━━━━━ RECORDS FOR THE TASK

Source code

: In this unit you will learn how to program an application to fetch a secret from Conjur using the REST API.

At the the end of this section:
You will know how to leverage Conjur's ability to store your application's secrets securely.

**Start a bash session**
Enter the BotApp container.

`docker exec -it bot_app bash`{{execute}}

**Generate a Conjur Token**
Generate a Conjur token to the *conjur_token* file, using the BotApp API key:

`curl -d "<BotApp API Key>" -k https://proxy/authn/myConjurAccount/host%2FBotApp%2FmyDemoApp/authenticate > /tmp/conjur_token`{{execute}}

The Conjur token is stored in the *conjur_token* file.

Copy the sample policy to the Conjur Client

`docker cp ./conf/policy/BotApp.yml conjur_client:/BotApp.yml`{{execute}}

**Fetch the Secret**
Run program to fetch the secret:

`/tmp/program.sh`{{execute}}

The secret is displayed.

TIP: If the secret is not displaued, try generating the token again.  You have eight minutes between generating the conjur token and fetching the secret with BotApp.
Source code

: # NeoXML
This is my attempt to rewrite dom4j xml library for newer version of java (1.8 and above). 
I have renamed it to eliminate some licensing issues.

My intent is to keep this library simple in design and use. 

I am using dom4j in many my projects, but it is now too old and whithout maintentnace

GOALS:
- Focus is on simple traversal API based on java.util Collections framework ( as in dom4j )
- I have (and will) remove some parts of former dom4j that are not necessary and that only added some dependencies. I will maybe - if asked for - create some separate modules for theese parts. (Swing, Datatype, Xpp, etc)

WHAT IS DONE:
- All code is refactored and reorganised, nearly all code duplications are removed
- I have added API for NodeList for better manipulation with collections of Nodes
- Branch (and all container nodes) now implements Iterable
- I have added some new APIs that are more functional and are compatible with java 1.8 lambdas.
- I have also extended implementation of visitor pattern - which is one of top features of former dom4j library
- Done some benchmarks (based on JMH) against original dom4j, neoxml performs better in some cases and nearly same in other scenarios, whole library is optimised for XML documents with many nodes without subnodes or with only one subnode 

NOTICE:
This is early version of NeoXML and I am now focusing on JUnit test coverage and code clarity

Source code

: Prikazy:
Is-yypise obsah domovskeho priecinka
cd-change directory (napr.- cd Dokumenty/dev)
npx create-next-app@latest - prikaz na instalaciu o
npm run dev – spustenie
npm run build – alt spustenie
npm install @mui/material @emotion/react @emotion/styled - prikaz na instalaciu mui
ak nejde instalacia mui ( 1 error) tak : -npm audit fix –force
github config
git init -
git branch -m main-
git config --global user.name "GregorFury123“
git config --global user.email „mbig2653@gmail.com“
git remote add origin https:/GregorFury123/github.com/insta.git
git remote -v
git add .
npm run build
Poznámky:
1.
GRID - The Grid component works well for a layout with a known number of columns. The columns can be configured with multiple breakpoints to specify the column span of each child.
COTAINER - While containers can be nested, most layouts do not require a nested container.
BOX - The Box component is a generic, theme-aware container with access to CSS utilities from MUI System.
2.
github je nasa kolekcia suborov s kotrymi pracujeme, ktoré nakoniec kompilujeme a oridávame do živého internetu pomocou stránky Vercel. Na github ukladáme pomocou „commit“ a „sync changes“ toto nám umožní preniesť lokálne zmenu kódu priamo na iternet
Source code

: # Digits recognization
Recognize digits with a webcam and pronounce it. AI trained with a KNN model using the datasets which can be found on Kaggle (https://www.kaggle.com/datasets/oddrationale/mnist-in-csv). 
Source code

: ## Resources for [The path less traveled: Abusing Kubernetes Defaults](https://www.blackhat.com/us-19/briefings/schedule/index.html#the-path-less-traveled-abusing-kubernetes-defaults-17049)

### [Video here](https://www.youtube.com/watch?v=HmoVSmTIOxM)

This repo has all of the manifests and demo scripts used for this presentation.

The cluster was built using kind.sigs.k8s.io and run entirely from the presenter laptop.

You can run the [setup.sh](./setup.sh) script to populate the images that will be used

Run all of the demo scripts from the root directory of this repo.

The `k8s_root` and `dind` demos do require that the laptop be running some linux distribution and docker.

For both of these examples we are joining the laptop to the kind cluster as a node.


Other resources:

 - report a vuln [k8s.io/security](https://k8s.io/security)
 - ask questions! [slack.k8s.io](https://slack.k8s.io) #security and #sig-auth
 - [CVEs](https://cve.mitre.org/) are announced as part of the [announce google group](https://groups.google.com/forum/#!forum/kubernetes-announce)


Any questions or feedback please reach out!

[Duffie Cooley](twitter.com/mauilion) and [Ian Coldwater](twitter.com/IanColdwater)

━━━━━━━━━━

REQUIRED WORK: In the material above, find the lines that contain "bash" and show them.

ANSWER AREA:
**Start a bash session**
`docker exec -it bot_app bash`{{execute}}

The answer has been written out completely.